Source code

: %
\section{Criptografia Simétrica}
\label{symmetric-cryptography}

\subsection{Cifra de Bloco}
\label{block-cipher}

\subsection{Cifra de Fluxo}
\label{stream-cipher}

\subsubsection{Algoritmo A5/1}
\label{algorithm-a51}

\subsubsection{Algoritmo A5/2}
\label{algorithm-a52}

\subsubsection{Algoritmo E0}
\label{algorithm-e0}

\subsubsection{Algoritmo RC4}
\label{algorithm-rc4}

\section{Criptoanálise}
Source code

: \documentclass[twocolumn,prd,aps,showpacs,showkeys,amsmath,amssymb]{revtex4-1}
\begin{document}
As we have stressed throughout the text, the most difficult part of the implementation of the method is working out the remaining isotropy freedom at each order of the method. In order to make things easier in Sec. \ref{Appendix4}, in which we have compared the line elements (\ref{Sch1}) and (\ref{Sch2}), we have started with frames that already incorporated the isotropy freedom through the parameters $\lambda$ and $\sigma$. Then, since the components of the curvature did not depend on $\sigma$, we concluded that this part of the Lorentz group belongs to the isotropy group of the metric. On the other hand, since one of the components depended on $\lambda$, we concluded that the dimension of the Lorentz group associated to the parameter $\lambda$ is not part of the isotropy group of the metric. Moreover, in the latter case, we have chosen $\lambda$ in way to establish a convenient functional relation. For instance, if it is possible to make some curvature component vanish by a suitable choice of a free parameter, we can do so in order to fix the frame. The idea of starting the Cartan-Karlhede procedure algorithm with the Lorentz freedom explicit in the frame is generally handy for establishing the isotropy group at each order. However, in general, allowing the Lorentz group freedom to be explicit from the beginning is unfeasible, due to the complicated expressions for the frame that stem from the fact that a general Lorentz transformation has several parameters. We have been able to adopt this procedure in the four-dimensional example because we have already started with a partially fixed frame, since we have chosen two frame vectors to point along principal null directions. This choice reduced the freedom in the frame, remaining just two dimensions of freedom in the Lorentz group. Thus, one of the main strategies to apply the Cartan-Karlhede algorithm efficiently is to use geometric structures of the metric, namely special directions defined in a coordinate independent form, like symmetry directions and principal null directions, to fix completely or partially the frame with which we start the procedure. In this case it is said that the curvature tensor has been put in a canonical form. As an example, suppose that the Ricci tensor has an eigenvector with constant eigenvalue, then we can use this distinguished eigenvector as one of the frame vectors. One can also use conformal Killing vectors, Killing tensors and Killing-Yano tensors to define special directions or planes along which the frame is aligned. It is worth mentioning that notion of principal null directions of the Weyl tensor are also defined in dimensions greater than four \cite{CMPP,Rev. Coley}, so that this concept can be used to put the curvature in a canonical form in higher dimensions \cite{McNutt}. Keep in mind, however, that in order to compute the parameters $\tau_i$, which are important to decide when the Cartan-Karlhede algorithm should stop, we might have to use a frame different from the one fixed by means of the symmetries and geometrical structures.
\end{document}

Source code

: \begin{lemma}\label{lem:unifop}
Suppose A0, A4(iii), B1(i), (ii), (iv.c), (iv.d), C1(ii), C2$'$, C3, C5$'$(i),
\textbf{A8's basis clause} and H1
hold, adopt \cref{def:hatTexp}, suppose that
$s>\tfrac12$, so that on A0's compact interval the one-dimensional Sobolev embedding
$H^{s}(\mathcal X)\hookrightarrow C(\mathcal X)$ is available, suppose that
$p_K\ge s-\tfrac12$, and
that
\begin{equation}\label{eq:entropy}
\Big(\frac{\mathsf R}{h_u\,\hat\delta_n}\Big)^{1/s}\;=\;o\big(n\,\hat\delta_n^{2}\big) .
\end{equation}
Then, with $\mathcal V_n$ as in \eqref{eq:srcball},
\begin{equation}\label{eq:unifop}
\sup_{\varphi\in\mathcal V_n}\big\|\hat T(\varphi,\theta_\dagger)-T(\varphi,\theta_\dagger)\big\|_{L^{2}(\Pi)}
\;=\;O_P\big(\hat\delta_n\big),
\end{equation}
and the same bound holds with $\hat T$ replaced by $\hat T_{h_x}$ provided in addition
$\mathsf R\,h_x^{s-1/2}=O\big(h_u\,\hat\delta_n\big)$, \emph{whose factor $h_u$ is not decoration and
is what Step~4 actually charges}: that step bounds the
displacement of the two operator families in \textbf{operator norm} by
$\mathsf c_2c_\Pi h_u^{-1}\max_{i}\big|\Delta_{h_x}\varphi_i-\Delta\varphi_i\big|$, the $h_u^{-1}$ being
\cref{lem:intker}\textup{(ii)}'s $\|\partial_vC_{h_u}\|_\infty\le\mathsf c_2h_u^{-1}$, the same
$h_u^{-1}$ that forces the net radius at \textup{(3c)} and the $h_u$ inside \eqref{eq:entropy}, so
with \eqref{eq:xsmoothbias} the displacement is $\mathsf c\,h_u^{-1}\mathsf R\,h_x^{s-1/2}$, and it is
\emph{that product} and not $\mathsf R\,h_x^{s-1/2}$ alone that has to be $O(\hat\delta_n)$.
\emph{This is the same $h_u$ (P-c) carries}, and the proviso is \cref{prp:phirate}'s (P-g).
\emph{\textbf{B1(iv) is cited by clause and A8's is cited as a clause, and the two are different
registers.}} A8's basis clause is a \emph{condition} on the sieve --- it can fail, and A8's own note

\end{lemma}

→ Task requirements
Give the entries again exactly, every one.

→ Output of the exercise
Source code

: %
\section{Criptografia Simétrica}
\label{symmetric-cryptography}

\subsection{Cifra de Bloco}
\label{block-cipher}

\subsection{Cifra de Fluxo}
\label{stream-cipher}

\subsubsection{Algoritmo A5/1}
\label{algorithm-a51}

\subsubsection{Algoritmo A5/2}
\label{algorithm-a52}

\subsubsection{Algoritmo E0}
\label{algorithm-e0}

\subsubsection{Algoritmo RC4}
\label{algorithm-rc4}

\section{Criptoanálise}
Source code

: \documentclass[twocolumn,prd,aps,showpacs,showkeys,amsmath,amssymb]{revtex4-1}
\begin{document}
As we have stressed throughout the text, the most difficult part of the implementation of the method is working out the remaining isotropy freedom at each order of the method. In order to make things easier in Sec. \ref{Appendix4}, in which we have compared the line elements (\ref{Sch1}) and (\ref{Sch2}), we have started with frames that already incorporated the isotropy freedom through the parameters $\lambda$ and $\sigma$. Then, since the components of the curvature did not depend on $\sigma$, we concluded that this part of the Lorentz group belongs to the isotropy group of the metric. On the other hand, since one of the components depended on $\lambda$, we concluded that the dimension of the Lorentz group associated to the parameter $\lambda$ is not part of the isotropy group of the metric. Moreover, in the latter case, we have chosen $\lambda$ in way to establish a convenient functional relation. For instance, if it is possible to make some curvature component vanish by a suitable choice of a free parameter, we can do so in order to fix the frame. The idea of starting the Cartan-Karlhede procedure algorithm with the Lorentz freedom explicit in the frame is generally handy for establishing the isotropy group at each order. However, in general, allowing the Lorentz group freedom to be explicit from the beginning is unfeasible, due to the complicated expressions for the frame that stem from the fact that a general Lorentz transformation has several parameters. We have been able to adopt this procedure in the four-dimensional example because we have already started with a partially fixed frame, since we have chosen two frame vectors to point along principal null directions. This choice reduced the freedom in the frame, remaining just two dimensions of freedom in the Lorentz group. Thus, one of the main strategies to apply the Cartan-Karlhede algorithm efficiently is to use geometric structures of the metric, namely special directions defined in a coordinate independent form, like symmetry directions and principal null directions, to fix completely or partially the frame with which we start the procedure. In this case it is said that the curvature tensor has been put in a canonical form. As an example, suppose that the Ricci tensor has an eigenvector with constant eigenvalue, then we can use this distinguished eigenvector as one of the frame vectors. One can also use conformal Killing vectors, Killing tensors and Killing-Yano tensors to define special directions or planes along which the frame is aligned. It is worth mentioning that notion of principal null directions of the Weyl tensor are also defined in dimensions greater than four \cite{CMPP,Rev. Coley}, so that this concept can be used to put the curvature in a canonical form in higher dimensions \cite{McNutt}. Keep in mind, however, that in order to compute the parameters $\tau_i$, which are important to decide when the Cartan-Karlhede algorithm should stop, we might have to use a frame different from the one fixed by means of the symmetries and geometrical structures.
\end{document}

Source code

: \begin{lemma}\label{lem:unifop}
Suppose A0, A4(iii), B1(i), (ii), (iv.c), (iv.d), C1(ii), C2$'$, C3, C5$'$(i),
\textbf{A8's basis clause} and H1
hold, adopt \cref{def:hatTexp}, suppose that
$s>\tfrac12$, so that on A0's compact interval the one-dimensional Sobolev embedding
$H^{s}(\mathcal X)\hookrightarrow C(\mathcal X)$ is available, suppose that
$p_K\ge s-\tfrac12$, and
that
\begin{equation}\label{eq:entropy}
\Big(\frac{\mathsf R}{h_u\,\hat\delta_n}\Big)^{1/s}\;=\;o\big(n\,\hat\delta_n^{2}\big) .
\end{equation}
Then, with $\mathcal V_n$ as in \eqref{eq:srcball},
\begin{equation}\label{eq:unifop}
\sup_{\varphi\in\mathcal V_n}\big\|\hat T(\varphi,\theta_\dagger)-T(\varphi,\theta_\dagger)\big\|_{L^{2}(\Pi)}
\;=\;O_P\big(\hat\delta_n\big),
\end{equation}
and the same bound holds with $\hat T$ replaced by $\hat T_{h_x}$ provided in addition
$\mathsf R\,h_x^{s-1/2}=O\big(h_u\,\hat\delta_n\big)$, \emph{whose factor $h_u$ is not decoration and
is what Step~4 actually charges}: that step bounds the
displacement of the two operator families in \textbf{operator norm} by
$\mathsf c_2c_\Pi h_u^{-1}\max_{i}\big|\Delta_{h_x}\varphi_i-\Delta\varphi_i\big|$, the $h_u^{-1}$ being
\cref{lem:intker}\textup{(ii)}'s $\|\partial_vC_{h_u}\|_\infty\le\mathsf c_2h_u^{-1}$, the same
$h_u^{-1}$ that forces the net radius at \textup{(3c)} and the $h_u$ inside \eqref{eq:entropy}, so
with \eqref{eq:xsmoothbias} the displacement is $\mathsf c\,h_u^{-1}\mathsf R\,h_x^{s-1/2}$, and it is
\emph{that product} and not $\mathsf R\,h_x^{s-1/2}$ alone that has to be $O(\hat\delta_n)$.
\emph{This is the same $h_u$ (P-c) carries}, and the proviso is \cref{prp:phirate}'s (P-g).
\emph{\textbf{B1(iv) is cited by clause and A8's is cited as a clause, and the two are different
registers.}} A8's basis clause is a \emph{condition} on the sieve --- it can fail, and A8's own note

\end{lemma}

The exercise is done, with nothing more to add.